Le redressement judiciaire de la société Oliver Puig ayant été prononcé par jugement du Tribunal de commerce de Nancy du 24 octobre 1995, Maître Bayle est intervenu à l'instance en qualité d'administrateur désigné par le jugement précité.

Maître Bayle ès qualité a précisé par conclusions ultérieures que la société Oliver Puig avait fait l'objet d'un plan de cession le 23 janvier 1996 et qu'il intervenait dès lors aux débats en qualité de commissaire à l'exécution du plan.

Le Ministre de l'Economie et des Finances fait valoir que :

- L'exclusivité à la société Oliver Puig étant rémunérée en 1993 par un pourcentage du chiffre d'affaires, soit 3 % de la société Raon Distribution, le tribunal en retenant que l'ensemble des avantages consentis à la société Raon Distribution avaient une contrepartie réelle n'a pas tiré les conséquences des conditions de vente des pommes de terre, des fraises et des tomates qui ne relèvent manifestement pas de l'accord conclu entre les entreprises.

- La société Oliver Puig reconnaît elle-même qu'elle fixe ses marges en fonction de ses propres prix d'achat et il s'agit d'une discrimination injustifiée puisque le prix n'est pas issu d'une contrepartie objective puisqu'il est déterminé par la capacité de l'interlocuteur à négocier les tarifs.

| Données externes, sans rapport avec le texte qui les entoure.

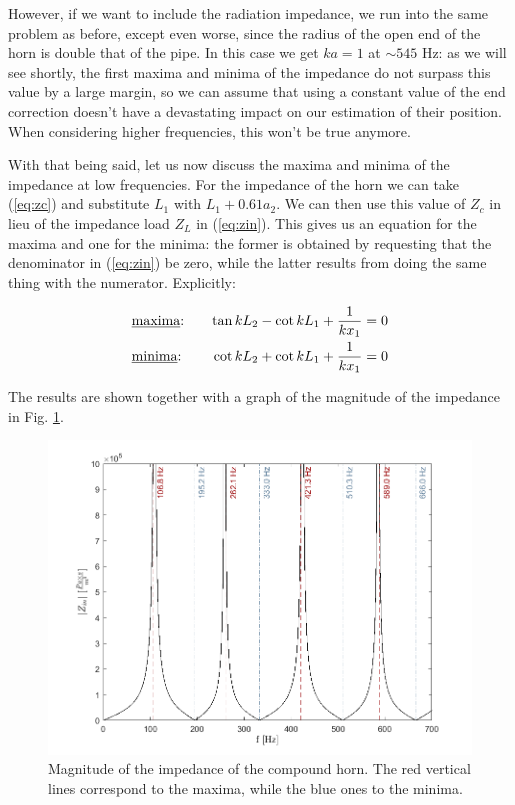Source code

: \documentclass[a4paper]{article}
\begin{document}
However, if we want to include the radiation impedance, we run into the same problem as before, except even worse, since the radius of the open end of the horn is double that of the pipe. In this case we get $ka = 1$ at $\sim 545$ Hz: as we will see shortly, the first maxima and minima of the impedance do not surpass this value by a large margin, so we can assume that using a constant value of the end correction doesn't have a devastating impact on our estimation of their position. When considering higher frequencies, this won't be true anymore.

With that being said, let us now discuss the maxima and minima of the impedance at low frequencies. For the impedance of the horn we can take (\ref{eq:zc}) and substitute $L_1$ with $L_1 + 0.61a_2 $. We can then use this value of $Z_c$ in lieu of the impedance load $Z_L$ in (\ref{eq:zin}). This gives us an equation for the maxima and one for the minima: the former is obtained by requesting that the denominator in (\ref{eq:zin}) be zero, while the latter results from doing the same thing with the numerator. Explicitly:

\begin{align*}
	&\text{\underline{maxima}:} \quad & \tan{kL_2} - \cot{kL_1} + \frac{1}{kx_1} = 0\\
	&\text{\underline{minima}:} \quad & \cot{kL_2} + \cot{kL_1} + \frac{1}{kx_1} = 0
\end{align*}

The results are shown together with a graph of the magnitude of the impedance in Fig. \ref{fig:maxmin}.

\begin{figure}[h!]
	\centering
	\includegraphics[width=0.8\linewidth]{maxmin.png}
	\caption{Magnitude of the impedance of the compound horn. The red vertical lines correspond to the maxima, while the blue ones to the minima.}
	\label{fig:maxmin}
\end{figure}
\end{document}
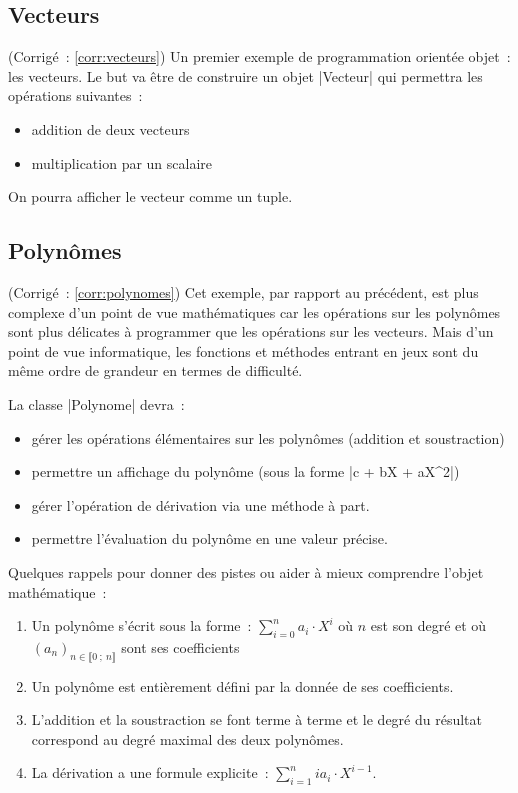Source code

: 	\subsection{Vecteurs} \label{appl:vecteurs} (Corrigé~: \ref{corr:vecteurs})
		Un premier exemple de programmation orientée objet~: les vecteurs. Le but va être de construire un objet \python|Vecteur| qui permettra les opérations suivantes~:
		\begin{itemize}
			\item addition de deux vecteurs
			\item multiplication par un scalaire
		\end{itemize}
		On pourra afficher le vecteur comme un tuple.
	
	\subsection{Polynômes} \label{appl:polynomes} (Corrigé~: \ref{corr:polynomes})		
		Cet exemple, par rapport au précédent, est plus complexe d'un point de vue mathématiques car les opérations sur les polynômes sont plus délicates à programmer que les opérations sur les vecteurs. Mais d'un point de vue informatique, les fonctions et méthodes entrant en jeux sont du même ordre de grandeur en termes de difficulté.
		
		La classe \python|Polynome| devra~:
		\begin{itemize}
			\item gérer les opérations élémentaires sur les polynômes (addition et soustraction)
			\item permettre un affichage du polynôme (sous la forme \python|c + bX + aX^2|)
			\item gérer l'opération de dérivation via une méthode à part.
			\item permettre l'évaluation du polynôme en une valeur précise.
		\end{itemize}
		
		Quelques rappels pour donner des pistes ou aider à mieux comprendre l'objet mathématique~:
		\begin{enumerate}
			\item Un polynôme s'écrit sous la forme~: $\sum_{i = 0}^n a_i \cdot X^i$ où $n$ est son degré et où $(a_n)_{n \in \llbracket 0~;\ n \rrbracket}$ sont ses coefficients
			\item Un polynôme est entièrement défini par la donnée de ses coefficients.
			\item L'addition et la soustraction se font terme à terme et le degré du résultat correspond au degré maximal des deux polynômes.
			\item La dérivation a une formule explicite~: $\sum_{i = 1}^n ia_i \cdot X^{i - 1}$.
		\end{enumerate} 
	
	
	

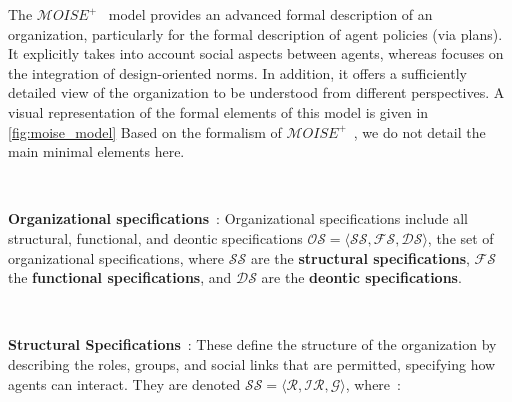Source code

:         The $\mathcal{M}OISE^+$~\citep{Hubner2002} model provides an advanced formal description of an organization, particularly for the formal description of agent policies (via plans). It explicitly takes into account social aspects between agents, whereas  focuses on the integration of design-oriented norms. In addition, it offers a sufficiently detailed view of the organization to be understood from different perspectives. A visual representation of the formal elements of this model is given in \autoref{fig:moise_model}
        Based on the formalism of $\mathcal{M}OISE^+$~\citep{hubner2007moise}, we do not detail the main minimal elements here.

        \

        \noindent \textbf {Organizational specifications}~: Organizational specifications include all structural, functional, and deontic specifications \quad $\mathcal{OS} = \langle \mathcal{SS}, \mathcal{FS}, \mathcal{DS} \rangle$, the set of organizational specifications, where $\mathcal{SS}$ are the \textbf{structural specifications}, $\mathcal{FS}$ the \textbf {functional specifications}, and $\mathcal{DS}$ are the \textbf{deontic specifications}.

        \

        \noindent \textbf{Structural Specifications}~: These define the structure of the organization by describing the roles, groups, and social links that are permitted, specifying how agents can interact. They are denoted \quad $\mathcal{SS} = \langle \mathcal{R}, \mathcal{IR}, \mathcal{G} \rangle$, where~:

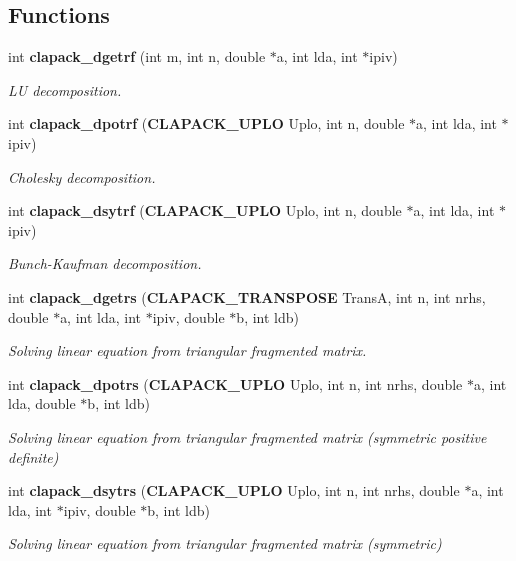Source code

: \subsection*{Functions}
\begin{DoxyCompactItemize}
\item 
int {\bf clapack\-\_\-dgetrf} (int m, int n, double $\ast$a, int lda, int $\ast$ipiv)
\begin{DoxyCompactList}\small\item\em L\-U decomposition. \end{DoxyCompactList}\item 
int {\bf clapack\-\_\-dpotrf} ({\bf C\-L\-A\-P\-A\-C\-K\-\_\-\-U\-P\-L\-O} Uplo, int n, double $\ast$a, int lda, int $\ast$ipiv)
\begin{DoxyCompactList}\small\item\em Cholesky decomposition. \end{DoxyCompactList}\item 
int {\bf clapack\-\_\-dsytrf} ({\bf C\-L\-A\-P\-A\-C\-K\-\_\-\-U\-P\-L\-O} Uplo, int n, double $\ast$a, int lda, int $\ast$ipiv)
\begin{DoxyCompactList}\small\item\em Bunch-\/\-Kaufman decomposition. \end{DoxyCompactList}\item 
int {\bf clapack\-\_\-dgetrs} ({\bf C\-L\-A\-P\-A\-C\-K\-\_\-\-T\-R\-A\-N\-S\-P\-O\-S\-E} Trans\-A, int n, int nrhs, double $\ast$a, int lda, int $\ast$ipiv, double $\ast$b, int ldb)
\begin{DoxyCompactList}\small\item\em Solving linear equation from triangular fragmented matrix. \end{DoxyCompactList}\item 
int {\bf clapack\-\_\-dpotrs} ({\bf C\-L\-A\-P\-A\-C\-K\-\_\-\-U\-P\-L\-O} Uplo, int n, int nrhs, double $\ast$a, int lda, double $\ast$b, int ldb)
\begin{DoxyCompactList}\small\item\em Solving linear equation from triangular fragmented matrix (symmetric positive definite) \end{DoxyCompactList}\item 
int {\bf clapack\-\_\-dsytrs} ({\bf C\-L\-A\-P\-A\-C\-K\-\_\-\-U\-P\-L\-O} Uplo, int n, int nrhs, double $\ast$a, int lda, int $\ast$ipiv, double $\ast$b, int ldb)
\begin{DoxyCompactList}\small\item\em Solving linear equation from triangular fragmented matrix (symmetric) \end{DoxyCompactList}\item 

\end{DoxyCompactItemize}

- La société Oliver Puig ne peut pas se prévaloir de la différence de qualité des pommes de terre s'agissant de produits substituables.

- La mise à disposition gratuite de personnel aboutit à minorer les charges de l'entreprise et il s'agit d'un avantage discriminatoire puisque la vente au détail relève des attributions normales du distributeur.

- Si la remise sur le chiffre d'affaires relève d'un accord de coopération celui-ci aurait dû faire l'objet d'un acte écrit conformément à l'article 33 de l'ordonnance du 1er décembre 1986.

- Surtout les remises octroyées au titre d'une coopération commerciale ne doivent pas être déduites du prix d'achat des produits.

- En l'absence de conditions générales de ventes et de barèmes les avantages dont la concurrence n'a jamais eu connaissance concédés à partenaire économique constituent des pratiques discriminatoires fautives au sens de l'article 36-1 de l'ordonnance du 1er décembre 1986.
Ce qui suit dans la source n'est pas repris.